(Records from a data source)
- - -

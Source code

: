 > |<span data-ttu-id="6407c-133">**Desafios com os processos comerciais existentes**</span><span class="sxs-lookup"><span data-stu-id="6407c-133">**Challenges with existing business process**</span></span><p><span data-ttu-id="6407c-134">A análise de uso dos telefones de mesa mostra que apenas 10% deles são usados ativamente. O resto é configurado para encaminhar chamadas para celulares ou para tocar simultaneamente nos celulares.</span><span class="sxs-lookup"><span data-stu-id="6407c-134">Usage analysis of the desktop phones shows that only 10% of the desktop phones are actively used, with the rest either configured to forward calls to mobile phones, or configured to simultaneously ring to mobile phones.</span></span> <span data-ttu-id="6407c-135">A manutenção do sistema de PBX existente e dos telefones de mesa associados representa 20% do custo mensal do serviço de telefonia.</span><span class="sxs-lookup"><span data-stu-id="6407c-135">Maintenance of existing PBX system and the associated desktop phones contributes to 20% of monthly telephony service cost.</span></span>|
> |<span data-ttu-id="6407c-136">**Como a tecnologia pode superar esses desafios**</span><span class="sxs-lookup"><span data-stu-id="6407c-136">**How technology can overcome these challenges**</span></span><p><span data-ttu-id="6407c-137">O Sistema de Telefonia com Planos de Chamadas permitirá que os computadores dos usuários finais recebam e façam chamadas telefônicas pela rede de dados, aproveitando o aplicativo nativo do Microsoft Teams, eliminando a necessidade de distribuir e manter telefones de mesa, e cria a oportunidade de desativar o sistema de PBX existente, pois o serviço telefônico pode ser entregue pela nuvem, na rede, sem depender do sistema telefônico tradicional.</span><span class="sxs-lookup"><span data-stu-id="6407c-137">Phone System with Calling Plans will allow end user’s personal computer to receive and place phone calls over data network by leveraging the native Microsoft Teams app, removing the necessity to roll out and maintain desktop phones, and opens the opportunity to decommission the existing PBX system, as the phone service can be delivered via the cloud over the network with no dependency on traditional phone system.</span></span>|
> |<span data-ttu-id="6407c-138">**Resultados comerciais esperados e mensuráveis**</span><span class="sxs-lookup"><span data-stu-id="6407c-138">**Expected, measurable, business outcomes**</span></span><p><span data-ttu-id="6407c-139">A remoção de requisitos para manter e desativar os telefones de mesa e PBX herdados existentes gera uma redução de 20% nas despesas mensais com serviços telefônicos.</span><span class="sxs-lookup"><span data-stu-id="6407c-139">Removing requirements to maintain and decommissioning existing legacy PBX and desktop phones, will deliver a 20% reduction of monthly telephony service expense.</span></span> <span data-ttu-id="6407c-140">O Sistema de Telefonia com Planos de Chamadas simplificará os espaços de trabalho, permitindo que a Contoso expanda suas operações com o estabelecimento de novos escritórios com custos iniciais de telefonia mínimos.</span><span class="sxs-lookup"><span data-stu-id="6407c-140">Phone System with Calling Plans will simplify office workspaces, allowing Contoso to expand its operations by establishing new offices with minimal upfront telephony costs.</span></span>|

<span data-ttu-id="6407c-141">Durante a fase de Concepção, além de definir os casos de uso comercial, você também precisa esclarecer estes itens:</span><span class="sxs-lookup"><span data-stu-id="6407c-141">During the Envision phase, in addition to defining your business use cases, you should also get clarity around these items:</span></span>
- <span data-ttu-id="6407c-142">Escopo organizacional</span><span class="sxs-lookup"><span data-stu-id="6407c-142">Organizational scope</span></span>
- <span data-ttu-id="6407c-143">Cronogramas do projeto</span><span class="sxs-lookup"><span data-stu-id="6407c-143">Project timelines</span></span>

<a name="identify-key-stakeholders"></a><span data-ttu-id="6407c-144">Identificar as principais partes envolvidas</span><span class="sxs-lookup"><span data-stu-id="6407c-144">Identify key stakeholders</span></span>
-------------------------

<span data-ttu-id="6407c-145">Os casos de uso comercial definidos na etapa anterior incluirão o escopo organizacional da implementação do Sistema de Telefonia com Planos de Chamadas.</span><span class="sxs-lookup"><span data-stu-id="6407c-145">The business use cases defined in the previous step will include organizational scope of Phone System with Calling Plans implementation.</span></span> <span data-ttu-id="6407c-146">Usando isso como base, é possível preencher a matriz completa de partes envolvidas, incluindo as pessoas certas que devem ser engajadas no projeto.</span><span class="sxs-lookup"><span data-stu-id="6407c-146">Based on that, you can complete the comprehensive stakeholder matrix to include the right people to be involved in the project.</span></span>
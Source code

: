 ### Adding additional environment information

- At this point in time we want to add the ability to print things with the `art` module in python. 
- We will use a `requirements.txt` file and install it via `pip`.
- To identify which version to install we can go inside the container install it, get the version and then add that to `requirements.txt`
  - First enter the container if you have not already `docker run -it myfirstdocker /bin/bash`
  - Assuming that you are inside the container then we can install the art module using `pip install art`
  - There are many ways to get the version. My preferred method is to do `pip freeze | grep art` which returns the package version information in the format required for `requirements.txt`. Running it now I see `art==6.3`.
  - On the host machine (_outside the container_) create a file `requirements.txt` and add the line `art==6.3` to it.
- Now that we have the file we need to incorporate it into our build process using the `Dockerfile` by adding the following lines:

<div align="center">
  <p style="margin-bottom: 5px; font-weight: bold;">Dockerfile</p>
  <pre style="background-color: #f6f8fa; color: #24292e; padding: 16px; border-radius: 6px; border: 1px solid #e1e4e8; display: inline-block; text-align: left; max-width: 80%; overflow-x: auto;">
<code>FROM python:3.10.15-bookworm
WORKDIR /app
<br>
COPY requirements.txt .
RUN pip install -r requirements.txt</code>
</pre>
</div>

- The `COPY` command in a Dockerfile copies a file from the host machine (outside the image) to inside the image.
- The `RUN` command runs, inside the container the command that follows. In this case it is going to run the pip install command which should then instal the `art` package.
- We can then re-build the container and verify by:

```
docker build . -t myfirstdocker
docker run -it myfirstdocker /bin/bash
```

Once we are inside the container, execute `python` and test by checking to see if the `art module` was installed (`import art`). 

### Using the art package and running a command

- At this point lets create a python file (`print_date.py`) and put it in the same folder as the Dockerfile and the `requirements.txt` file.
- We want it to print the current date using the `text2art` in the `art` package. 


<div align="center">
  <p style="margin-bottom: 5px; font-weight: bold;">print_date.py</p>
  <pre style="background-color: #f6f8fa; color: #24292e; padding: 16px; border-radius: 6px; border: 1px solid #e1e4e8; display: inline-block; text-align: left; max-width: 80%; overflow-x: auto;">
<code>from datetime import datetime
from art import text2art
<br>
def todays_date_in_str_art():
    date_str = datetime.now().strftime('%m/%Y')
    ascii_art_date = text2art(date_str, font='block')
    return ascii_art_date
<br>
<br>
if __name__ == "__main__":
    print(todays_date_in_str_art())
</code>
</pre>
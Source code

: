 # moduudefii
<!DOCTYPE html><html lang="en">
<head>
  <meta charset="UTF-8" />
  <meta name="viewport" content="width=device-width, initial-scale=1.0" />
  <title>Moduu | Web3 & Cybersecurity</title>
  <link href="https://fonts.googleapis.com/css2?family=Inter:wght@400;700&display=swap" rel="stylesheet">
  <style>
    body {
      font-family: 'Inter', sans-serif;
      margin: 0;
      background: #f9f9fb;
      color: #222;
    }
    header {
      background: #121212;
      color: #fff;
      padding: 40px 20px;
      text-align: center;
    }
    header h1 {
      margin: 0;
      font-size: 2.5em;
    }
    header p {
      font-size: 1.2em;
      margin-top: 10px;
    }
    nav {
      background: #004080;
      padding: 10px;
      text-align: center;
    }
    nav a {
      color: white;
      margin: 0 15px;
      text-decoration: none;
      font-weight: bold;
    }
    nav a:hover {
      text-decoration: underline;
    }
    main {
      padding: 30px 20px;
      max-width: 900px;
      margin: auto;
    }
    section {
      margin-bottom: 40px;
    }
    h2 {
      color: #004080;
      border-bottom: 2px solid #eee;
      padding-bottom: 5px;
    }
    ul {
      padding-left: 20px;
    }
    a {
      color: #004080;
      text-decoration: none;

- - -

Exercise goal -
When a line in the records above holds "should", that line is to be reported.

Written response -
<span data-ttu-id="6407c-141">Durante a fase de Concepção, além de definir os casos de uso comercial, você também precisa esclarecer estes itens:</span><span class="sxs-lookup"><span data-stu-id="6407c-141">During the Envision phase, in addition to defining your business use cases, you should also get clarity around these items:</span></span>
- The `RUN` command runs, inside the container the command that follows. In this case it is going to run the pip install command which should then instal the `art` package.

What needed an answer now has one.